The meaning of "semantics"

No pun intended.

Configured Scenario Semantics

Dave McComb’s book Semantics in Business Systems recommended John Saeed’s Semantics as an “excellent introductory book on semantics in everyday life”, so I found a cheap used copy and have been working my way through it. I’m sure that it’s been used for both graduate and undergraduate courses, and it’s not too difficult to follow so far. I especially like this part, which Saeed said he adapted from the work of Charles Morris:

syntax: the formal relation of signs to each other;

semantics: the relations of signs to the objects to which the signs are applicable;

pragmatics: the relation of signs to interpreters.

He goes on to say that “the whole science of language, consisting of the three parts mentioned, is called semiotic”, but I was more interested in the way he put semantics in the larger context.

Printed and dictionary.com definitions of “semantics” typically come in pairs, with the first usually saying “the study of meaning” and the second more in line with Saeed’s definition. The latter is sometimes identified as being specific to the fields of linguistics or semiotics.

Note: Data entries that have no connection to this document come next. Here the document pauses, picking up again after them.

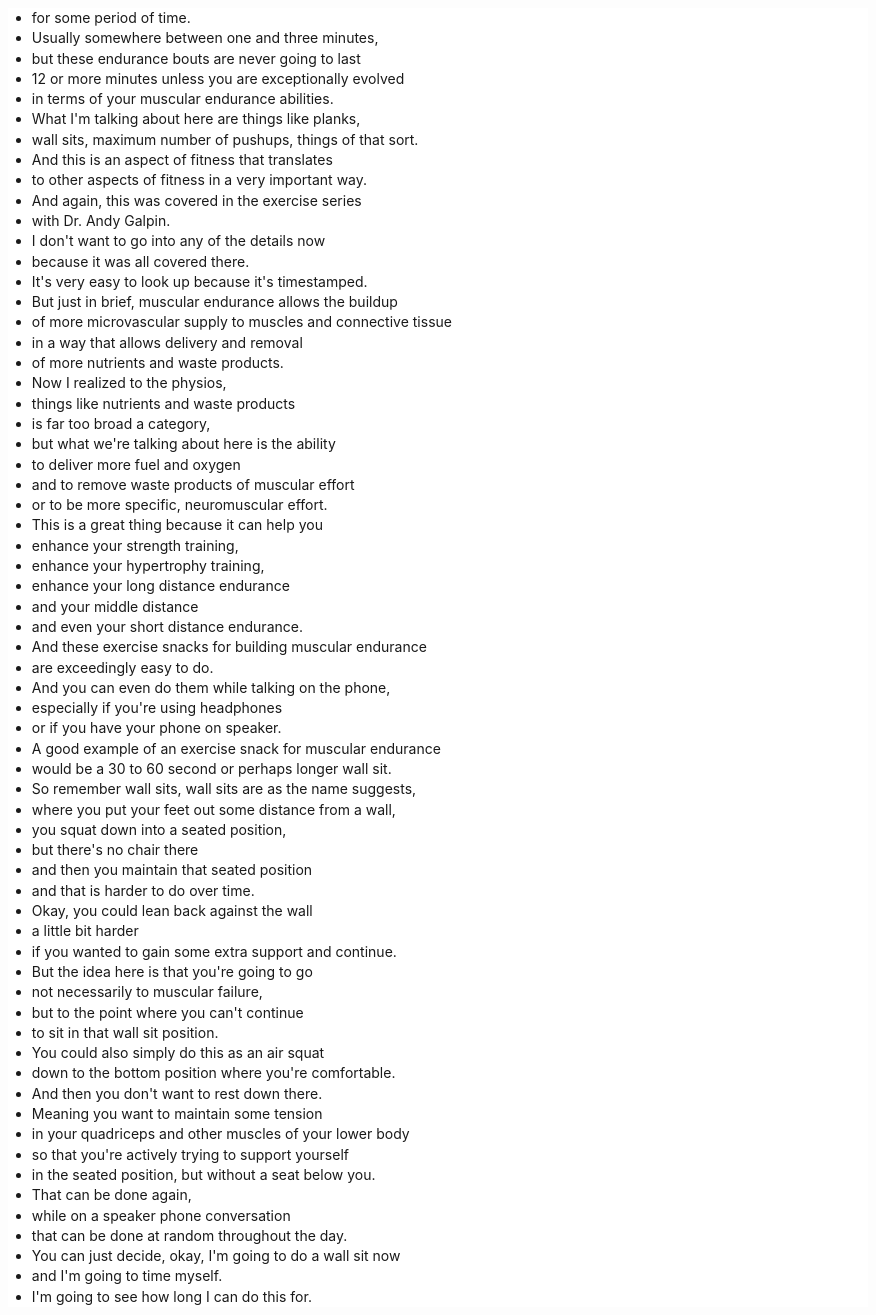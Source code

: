 *  for some period of time.
*  Usually somewhere between one and three minutes,
*  but these endurance bouts are never going to last
*  12 or more minutes unless you are exceptionally evolved
*  in terms of your muscular endurance abilities.
*  What I'm talking about here are things like planks,
*  wall sits, maximum number of pushups, things of that sort.
*  And this is an aspect of fitness that translates
*  to other aspects of fitness in a very important way.
*  And again, this was covered in the exercise series
*  with Dr. Andy Galpin.
*  I don't want to go into any of the details now
*  because it was all covered there.
*  It's very easy to look up because it's timestamped.
*  But just in brief, muscular endurance allows the buildup
*  of more microvascular supply to muscles and connective tissue
*  in a way that allows delivery and removal
*  of more nutrients and waste products.
*  Now I realized to the physios,
*  things like nutrients and waste products
*  is far too broad a category,
*  but what we're talking about here is the ability
*  to deliver more fuel and oxygen
*  and to remove waste products of muscular effort
*  or to be more specific, neuromuscular effort.
*  This is a great thing because it can help you
*  enhance your strength training,
*  enhance your hypertrophy training,
*  enhance your long distance endurance
*  and your middle distance
*  and even your short distance endurance.
*  And these exercise snacks for building muscular endurance
*  are exceedingly easy to do.
*  And you can even do them while talking on the phone,
*  especially if you're using headphones
*  or if you have your phone on speaker.
*  A good example of an exercise snack for muscular endurance
*  would be a 30 to 60 second or perhaps longer wall sit.
*  So remember wall sits, wall sits are as the name suggests,
*  where you put your feet out some distance from a wall,
*  you squat down into a seated position,
*  but there's no chair there
*  and then you maintain that seated position
*  and that is harder to do over time.
*  Okay, you could lean back against the wall
*  a little bit harder
*  if you wanted to gain some extra support and continue.
*  But the idea here is that you're going to go
*  not necessarily to muscular failure,
*  but to the point where you can't continue
*  to sit in that wall sit position.
*  You could also simply do this as an air squat
*  down to the bottom position where you're comfortable.
*  And then you don't want to rest down there.
*  Meaning you want to maintain some tension
*  in your quadriceps and other muscles of your lower body
*  so that you're actively trying to support yourself
*  in the seated position, but without a seat below you.
*  That can be done again,
*  while on a speaker phone conversation
*  that can be done at random throughout the day.
*  You can just decide, okay, I'm going to do a wall sit now
*  and I'm going to time myself.
*  I'm going to see how long I can do this for.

I think that the linguistics/semiotics definition serves the semantic web better, because describing semantics as the relations of signs to the things they signify (and moving some of the “meaning” parts that take place in peoples’ heads to the “pragmatics” category) helps us to focus on what the semantic web is the best at: providing an infrastructure to identify which signs (IDs in the form of URIs) refer to which objects (resources) so that people can use this infrastructure to create applications that work across the web.

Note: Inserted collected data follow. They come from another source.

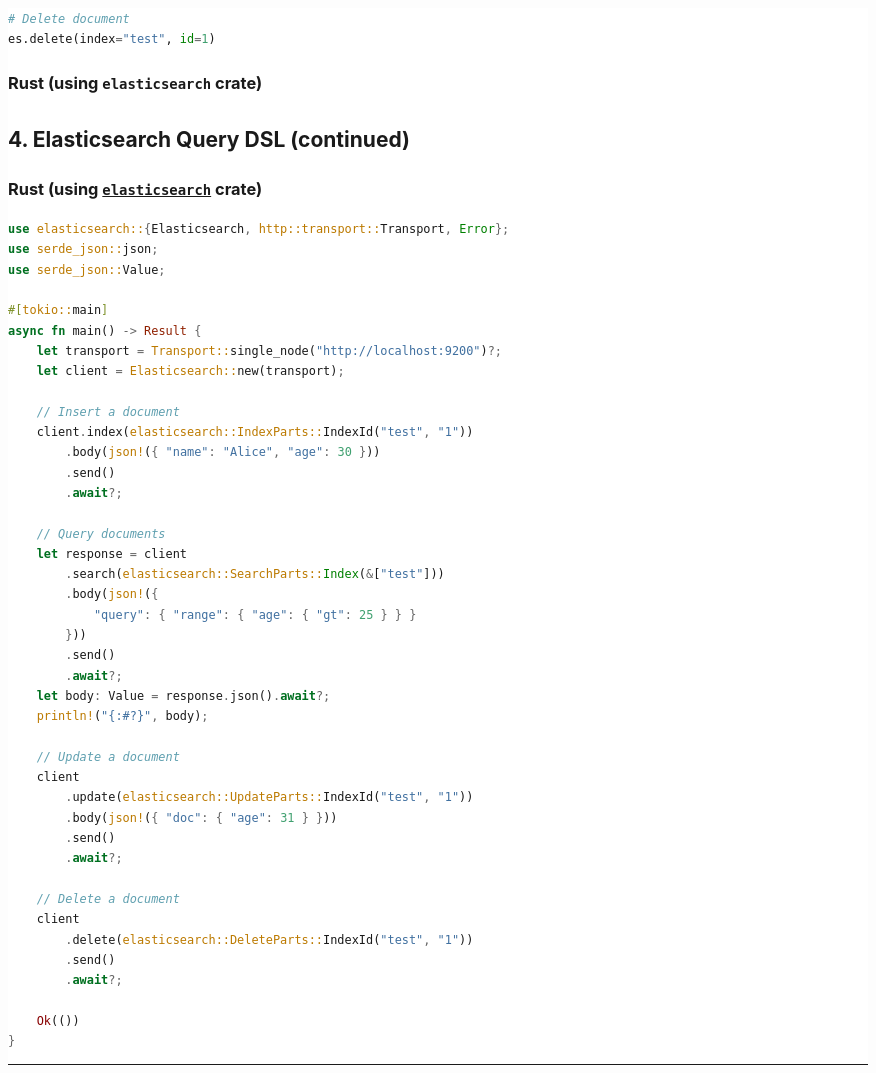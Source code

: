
 ```python
# Delete document
es.delete(index="test", id=1)
```

### Rust (using `elasticsearch` crate)

## 4. **Elasticsearch Query DSL (continued)**

### Rust (using [`elasticsearch`](https://crates.io/crates/elasticsearch) crate)
```rust
use elasticsearch::{Elasticsearch, http::transport::Transport, Error};
use serde_json::json;
use serde_json::Value;

#[tokio::main]
async fn main() -> Result {
    let transport = Transport::single_node("http://localhost:9200")?;
    let client = Elasticsearch::new(transport);

    // Insert a document
    client.index(elasticsearch::IndexParts::IndexId("test", "1"))
        .body(json!({ "name": "Alice", "age": 30 }))
        .send()
        .await?;

    // Query documents
    let response = client
        .search(elasticsearch::SearchParts::Index(&["test"]))
        .body(json!({
            "query": { "range": { "age": { "gt": 25 } } }
        }))
        .send()
        .await?;
    let body: Value = response.json().await?;
    println!("{:#?}", body);

    // Update a document
    client
        .update(elasticsearch::UpdateParts::IndexId("test", "1"))
        .body(json!({ "doc": { "age": 31 } }))
        .send()
        .await?;

    // Delete a document
    client
        .delete(elasticsearch::DeleteParts::IndexId("test", "1"))
        .send()
        .await?;

    Ok(())
}
```

---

Interpretation of the “meaning” of the signified resources is not necessarily a goal of these applications. While OWL can encode properties of concepts to let us do more reasoning with those concepts, attacking the feasibility of getting computers to Understand Meaning is a straw man argument that I’m tired of hearing from people who insist that the semantic web is an impractical idea. Standards and best practices that let applications track the relationship of identifiers to resources on a World Wide Web scale—who can argue with that?

(photo: http://www.flickr.com/photos/julianbleecker/ / CC BY-NC-ND 2.0)

4 Comments

By John Cowan on March 9, 2010 8:09 PM

Two experts*, to explicate meaning,
Wrote a book called The Meaning of Meaning.
     The world still perplexed,
     Three experts wrote next
The Meaning of “Meaning of Meaning”.

*Ogden and Richards

By Prateek on March 9, 2010 9:57 PM

Another excellent book in my humble opinion

http://www.semantic-web-book.org/page/Foundations_of_Semantic_Web_Technologies

By Kingsley Idehen on March 10, 2010 7:59 AM

Bob,

Nice post, and very well stated.

I think, Microsoft’s use of deep zoom images as symbols (rather than exposing http identifiers) for the human interaction aspect of Linked Data Browsing / Exploration UIs may finally drive home the mercurial essence of what Linked Data is fundamentally about.

If you haven’t done so already see:

1. http://www.youtube.com/watch?v=G29DBIEcIuQ – Microsoft Pivot in front of Virtuoso’s DBMS hosted Faceted Linked Data Navigation Engine


Kingsley\

By Mark Watson on March 10, 2010 12:04 PM

Bob, a good overview, thanks. Another good read (Ben Goertzel recommended this to me when we worked together): “Semantics, Primes and Universals” by Anna Wierzbicka.